> _What to produce_: Examine each line of the data, and copy the ones containing "directory".

> _Plain-text document sources_:
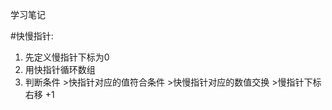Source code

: 学习笔记

#快慢指针:
1. 先定义慢指针下标为0
2. 用快指针循环数组
3. 判断条件
        >快指针对应的值符合条件
        >快慢指针对应的数值交换
        >慢指针下标右移 +1

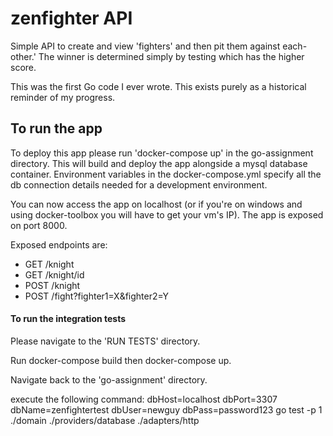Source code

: # zenfighter API #

Simple API to create and view 'fighters' and then pit them against each-other.' The winner is determined simply by testing which has the higher score.

This was the first Go code I ever wrote. This exists purely as a historical reminder of my progress.

## To run the app ##
To deploy this app please run 'docker-compose up' in the go-assignment directory. This will build and deploy the app alongside a mysql database container. Environment variables in the docker-compose.yml specify all the db connection details needed for a development environment.

You can now access the app on localhost (or if you're on windows and using docker-toolbox you will have to get your vm's IP). The app is exposed on port 8000.

Exposed endpoints are:

- GET /knight
- GET /knight/id
- POST /knight
- POST /fight?fighter1=X&fighter2=Y

#### To run the integration tests ####
Please navigate to the 'RUN TESTS' directory.

Run docker-compose build then docker-compose up.

Navigate back to the 'go-assignment' directory.

execute the following command: dbHost=localhost dbPort=3307 dbName=zenfightertest dbUser=newguy dbPass=password123 go test -p 1 ./domain ./providers/database ./adapters/http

> _Written response_:
To deploy this app please run 'docker-compose up' in the go-assignment directory. This will build and deploy the app alongside a mysql database container. Environment variables in the docker-compose.yml specify all the db connection details needed for a development environment.
Please navigate to the 'RUN TESTS' directory.
Navigate back to the 'go-assignment' directory.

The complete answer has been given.